- What you have to do: Omit the images and reproduce the rest of the entries exactly.

- Data:
┄┄┄┄┄┄

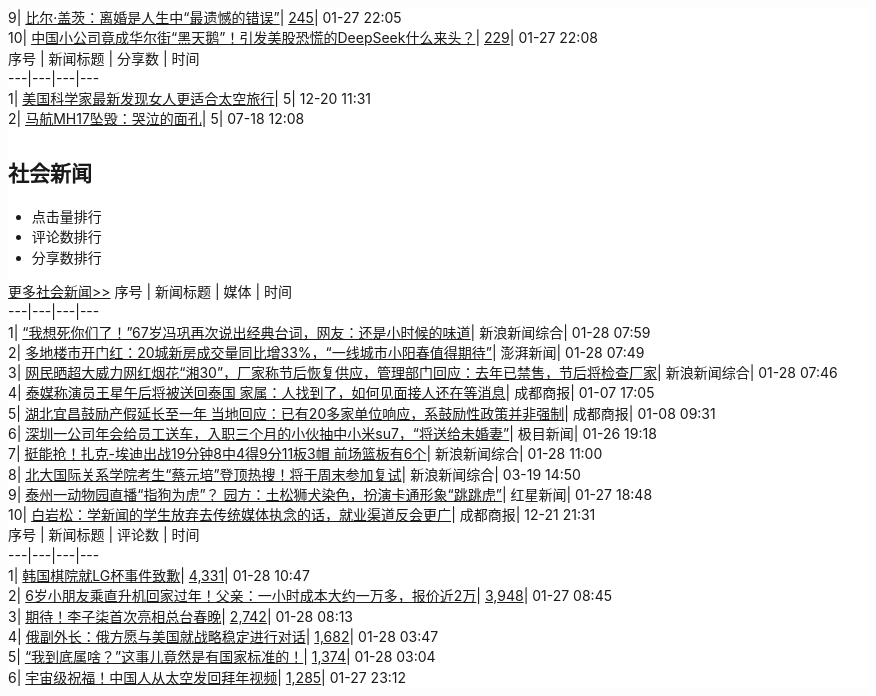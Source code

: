 9| [比尔·盖茨：离婚是人生中“最遗憾的错误”](https://news.sina.com.cn/hotnews/<https:/news.sina.com.cn/w/2025-01-27/doc-inehmrar9072820.shtml>)| [245](https://news.sina.com.cn/hotnews/<http:/comment5.news.sina.com.cn/comment/skin/default.html?channel=gj&newsid=comos-nehmrar9072820&style=0>)| 01-27 22:05  
10| [中国小公司竟成华尔街“黑天鹅”！引发美股恐慌的DeepSeek什么来头？](https://news.sina.com.cn/hotnews/<https:/news.sina.com.cn/w/2025-01-27/doc-inehmrat8508757.shtml>)| [229](https://news.sina.com.cn/hotnews/<http:/comment5.news.sina.com.cn/comment/skin/default.html?channel=gj&newsid=comos-nehmrat8508757&style=0>)| 01-27 22:08  
序号 | 新闻标题 | 分享数 | 时间  
---|---|---|---  
1| [美国科学家最新发现女人更适合太空旅行](https://news.sina.com.cn/hotnews/<http:/news.sina.com.cn/w/2004-12-20/11314575163s.shtml>)| 5| 12-20 11:31  
2| [马航MH17坠毁：哭泣的面孔](https://news.sina.com.cn/hotnews/<http:/news.sina.com.cn/w/zg/jpm/2014-07-18/120897.html>)| 5| 07-18 12:08  
## 社会新闻
  * 点击量排行
  * 评论数排行
  * 分享数排行

[更多社会新闻>>](https://news.sina.com.cn/hotnews/<http:/news.sina.com.cn/society/>)
序号 | 新闻标题 | 媒体 | 时间  
---|---|---|---  
1| [“我想死你们了！”67岁冯巩再次说出经典台词，网友：还是小时候的味道](https://news.sina.com.cn/hotnews/<https:/news.sina.com.cn/s/2025-01-28/doc-inehnnhf8595203.shtml>)| 新浪新闻综合| 01-28 07:59  
2| [多地楼市开门红：20城新房成交量同比增33%，“一线城市小阳春值得期待”](https://news.sina.com.cn/hotnews/<https:/news.sina.com.cn/s/2025-01-28/doc-inehnnhf8595508.shtml>)| 澎湃新闻| 01-28 07:49  
3| [网民晒超大威力网红烟花“湘30”，厂家称节后恢复供应，管理部门回应：去年已禁售，节后将检查厂家](https://news.sina.com.cn/hotnews/<https:/news.sina.com.cn/s/2025-01-28/doc-inehnnhn7280250.shtml>)| 新浪新闻综合| 01-28 07:46  
4| [泰媒称演员王星午后将被送回泰国 家属：人找到了，如何见面接人还在等消息](https://news.sina.com.cn/hotnews/<https:/news.sina.com.cn/s/2025-01-07/doc-ineecwev1479946.shtml>)| 成都商报| 01-07 17:05  
5| [湖北宜昌鼓励产假延长至一年 当地回应：已有20多家单位响应，系鼓励性政策并非强制](https://news.sina.com.cn/hotnews/<https:/news.sina.com.cn/s/2025-01-08/doc-ineefkhf7433679.shtml>)| 成都商报| 01-08 09:31  
6| [深圳一公司年会给员工送车，入职三个月的小伙抽中小米su7，“将送给未婚妻”](https://news.sina.com.cn/hotnews/<https:/news.sina.com.cn/s/2025-01-26/doc-inehhzqa8912268.shtml>)| 极目新闻| 01-26 19:18  
7| [挺能抢！扎克-埃迪出战19分钟8中4得9分11板3帽 前场篮板有6个](https://news.sina.com.cn/hotnews/<https:/news.sina.com.cn/s/2025-01-28/doc-inehnwwc7803832.shtml>)| 新浪新闻综合| 01-28 11:00  
8| [北大国际关系学院考生“蔡元培”登顶热搜！将于周末参加复试](https://news.sina.com.cn/hotnews/<https:/news.sina.com.cn/s/2024-03-19/doc-inanvues1219881.shtml>)| 新浪新闻综合| 03-19 14:50  
9| [泰州一动物园直播“指狗为虎”？ 园方：土松狮犬染色，扮演卡通形象“跳跳虎”](https://news.sina.com.cn/hotnews/<https:/news.sina.com.cn/s/2025-01-27/doc-inehmepa7919512.shtml>)| 红星新闻| 01-27 18:48  
10| [白岩松：学新闻的学生放弃去传统媒体执念的话，就业渠道反会更广](https://news.sina.com.cn/hotnews/<https:/news.sina.com.cn/s/2024-12-21/doc-ineafrrr1413309.shtml>)| 成都商报| 12-21 21:31  
序号 | 新闻标题 | 评论数 | 时间  
---|---|---|---  
1| [韩国棋院就LG杯事件致歉](https://news.sina.com.cn/hotnews/<https:/news.sina.com.cn/zx/2025-01-28/doc-inehnwvz8366201.shtml>)| [4,331](https://news.sina.com.cn/hotnews/<http:/comment5.news.sina.com.cn/comment/skin/default.html?channel=sh&newsid=comos-nehnwvz8366201&style=0>)| 01-28 10:47  
2| [6岁小朋友乘直升机回家过年！父亲：一小时成本大约一万多，报价近2万](https://news.sina.com.cn/hotnews/<https:/video.sina.com.cn/p/news/2025-01-27/detail-inehkiin8265621.d.html>)| [3,948](https://news.sina.com.cn/hotnews/<http:/comment5.news.sina.com.cn/comment/skin/default.html?channel=sh&newsid=comos-nehkiin8265621&style=0>)| 01-27 08:45  
3| [期待！李子柒首次亮相总台春晚](https://news.sina.com.cn/hotnews/<https:/video.sina.com.cn/p/news/2025-01-28/detail-inehnsqk7153441.d.html>)| [2,742](https://news.sina.com.cn/hotnews/<http:/comment5.news.sina.com.cn/comment/skin/default.html?channel=sh&newsid=comos-nehnsqk7153441&style=0>)| 01-28 08:13  
4| [俄副外长：俄方愿与美国就战略稳定进行对话](https://news.sina.com.cn/hotnews/<https:/news.sina.com.cn/w/2025-01-28/doc-inehnfym8147464.shtml>)| [1,682](https://news.sina.com.cn/hotnews/<http:/comment5.news.sina.com.cn/comment/skin/default.html?channel=sh&newsid=comos-nehnfym8147464&style=0>)| 01-28 03:47  
5| [“我到底属啥？”这事儿竟然是有国家标准的！](https://news.sina.com.cn/hotnews/<https:/news.sina.com.cn/c/2025-01-28/doc-inehmzsp8275367.shtml>)| [1,374](https://news.sina.com.cn/hotnews/<http:/comment5.news.sina.com.cn/comment/skin/default.html?channel=sh&newsid=comos-nehmzsp8275367&style=0>)| 01-28 03:04  
6| [宇宙级祝福！中国人从太空发回拜年视频](https://news.sina.com.cn/hotnews/<https:/video.sina.com.cn/p/news/2025-01-27/detail-inehmvkt0828735.d.html>)| [1,285](https://news.sina.com.cn/hotnews/<http:/comment5.news.sina.com.cn/comment/skin/default.html?channel=sh&newsid=comos-nehmvkt0828735&style=0>)| 01-27 23:12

┄┄┄┄┄┄

- Result for this task:
Source code

: 9| [比尔·盖茨：离婚是人生中“最遗憾的错误”](https://news.sina.com.cn/hotnews/<https:/news.sina.com.cn/w/2025-01-27/doc-inehmrar9072820.shtml>)| [245](https://news.sina.com.cn/hotnews/<http:/comment5.news.sina.com.cn/comment/skin/default.html?channel=gj&newsid=comos-nehmrar9072820&style=0>)| 01-27 22:05  
10| [中国小公司竟成华尔街“黑天鹅”！引发美股恐慌的DeepSeek什么来头？](https://news.sina.com.cn/hotnews/<https:/news.sina.com.cn/w/2025-01-27/doc-inehmrat8508757.shtml>)| [229](https://news.sina.com.cn/hotnews/<http:/comment5.news.sina.com.cn/comment/skin/default.html?channel=gj&newsid=comos-nehmrat8508757&style=0>)| 01-27 22:08  
序号 | 新闻标题 | 分享数 | 时间  
---|---|---|---  
1| [美国科学家最新发现女人更适合太空旅行](https://news.sina.com.cn/hotnews/<http:/news.sina.com.cn/w/2004-12-20/11314575163s.shtml>)| 5| 12-20 11:31  
2| [马航MH17坠毁：哭泣的面孔](https://news.sina.com.cn/hotnews/<http:/news.sina.com.cn/w/zg/jpm/2014-07-18/120897.html>)| 5| 07-18 12:08  
## 社会新闻
  * 点击量排行
  * 评论数排行
  * 分享数排行

[更多社会新闻>>](https://news.sina.com.cn/hotnews/<http:/news.sina.com.cn/society/>)
序号 | 新闻标题 | 媒体 | 时间  
---|---|---|---  
1| [“我想死你们了！”67岁冯巩再次说出经典台词，网友：还是小时候的味道](https://news.sina.com.cn/hotnews/<https:/news.sina.com.cn/s/2025-01-28/doc-inehnnhf8595203.shtml>)| 新浪新闻综合| 01-28 07:59  
2| [多地楼市开门红：20城新房成交量同比增33%，“一线城市小阳春值得期待”](https://news.sina.com.cn/hotnews/<https:/news.sina.com.cn/s/2025-01-28/doc-inehnnhf8595508.shtml>)| 澎湃新闻| 01-28 07:49  
3| [网民晒超大威力网红烟花“湘30”，厂家称节后恢复供应，管理部门回应：去年已禁售，节后将检查厂家](https://news.sina.com.cn/hotnews/<https:/news.sina.com.cn/s/2025-01-28/doc-inehnnhn7280250.shtml>)| 新浪新闻综合| 01-28 07:46  
4| [泰媒称演员王星午后将被送回泰国 家属：人找到了，如何见面接人还在等消息](https://news.sina.com.cn/hotnews/<https:/news.sina.com.cn/s/2025-01-07/doc-ineecwev1479946.shtml>)| 成都商报| 01-07 17:05  
5| [湖北宜昌鼓励产假延长至一年 当地回应：已有20多家单位响应，系鼓励性政策并非强制](https://news.sina.com.cn/hotnews/<https:/news.sina.com.cn/s/2025-01-08/doc-ineefkhf7433679.shtml>)| 成都商报| 01-08 09:31  
6| [深圳一公司年会给员工送车，入职三个月的小伙抽中小米su7，“将送给未婚妻”](https://news.sina.com.cn/hotnews/<https:/news.sina.com.cn/s/2025-01-26/doc-inehhzqa8912268.shtml>)| 极目新闻| 01-26 19:18  
7| [挺能抢！扎克-埃迪出战19分钟8中4得9分11板3帽 前场篮板有6个](https://news.sina.com.cn/hotnews/<https:/news.sina.com.cn/s/2025-01-28/doc-inehnwwc7803832.shtml>)| 新浪新闻综合| 01-28 11:00  
8| [北大国际关系学院考生“蔡元培”登顶热搜！将于周末参加复试](https://news.sina.com.cn/hotnews/<https:/news.sina.com.cn/s/2024-03-19/doc-inanvues1219881.shtml>)| 新浪新闻综合| 03-19 14:50  
9| [泰州一动物园直播“指狗为虎”？ 园方：土松狮犬染色，扮演卡通形象“跳跳虎”](https://news.sina.com.cn/hotnews/<https:/news.sina.com.cn/s/2025-01-27/doc-inehmepa7919512.shtml>)| 红星新闻| 01-27 18:48  
10| [白岩松：学新闻的学生放弃去传统媒体执念的话，就业渠道反会更广](https://news.sina.com.cn/hotnews/<https:/news.sina.com.cn/s/2024-12-21/doc-ineafrrr1413309.shtml>)| 成都商报| 12-21 21:31  
序号 | 新闻标题 | 评论数 | 时间  
---|---|---|---  
1| [韩国棋院就LG杯事件致歉](https://news.sina.com.cn/hotnews/<https:/news.sina.com.cn/zx/2025-01-28/doc-inehnwvz8366201.shtml>)| [4,331](https://news.sina.com.cn/hotnews/<http:/comment5.news.sina.com.cn/comment/skin/default.html?channel=sh&newsid=comos-nehnwvz8366201&style=0>)| 01-28 10:47  
2| [6岁小朋友乘直升机回家过年！父亲：一小时成本大约一万多，报价近2万](https://news.sina.com.cn/hotnews/<https:/video.sina.com.cn/p/news/2025-01-27/detail-inehkiin8265621.d.html>)| [3,948](https://news.sina.com.cn/hotnews/<http:/comment5.news.sina.com.cn/comment/skin/default.html?channel=sh&newsid=comos-nehkiin8265621&style=0>)| 01-27 08:45  
3| [期待！李子柒首次亮相总台春晚](https://news.sina.com.cn/hotnews/<https:/video.sina.com.cn/p/news/2025-01-28/detail-inehnsqk7153441.d.html>)| [2,742](https://news.sina.com.cn/hotnews/<http:/comment5.news.sina.com.cn/comment/skin/default.html?channel=sh&newsid=comos-nehnsqk7153441&style=0>)| 01-28 08:13  
4| [俄副外长：俄方愿与美国就战略稳定进行对话](https://news.sina.com.cn/hotnews/<https:/news.sina.com.cn/w/2025-01-28/doc-inehnfym8147464.shtml>)| [1,682](https://news.sina.com.cn/hotnews/<http:/comment5.news.sina.com.cn/comment/skin/default.html?channel=sh&newsid=comos-nehnfym8147464&style=0>)| 01-28 03:47  
5| [“我到底属啥？”这事儿竟然是有国家标准的！](https://news.sina.com.cn/hotnews/<https:/news.sina.com.cn/c/2025-01-28/doc-inehmzsp8275367.shtml>)| [1,374](https://news.sina.com.cn/hotnews/<http:/comment5.news.sina.com.cn/comment/skin/default.html?channel=sh&newsid=comos-nehmzsp8275367&style=0>)| 01-28 03:04  
6| [宇宙级祝福！中国人从太空发回拜年视频](https://news.sina.com.cn/hotnews/<https:/video.sina.com.cn/p/news/2025-01-27/detail-inehmvkt0828735.d.html>)| [1,285](https://news.sina.com.cn/hotnews/<http:/comment5.news.sina.com.cn/comment/skin/default.html?channel=sh&newsid=comos-nehmvkt0828735&style=0>)| 01-27 23:12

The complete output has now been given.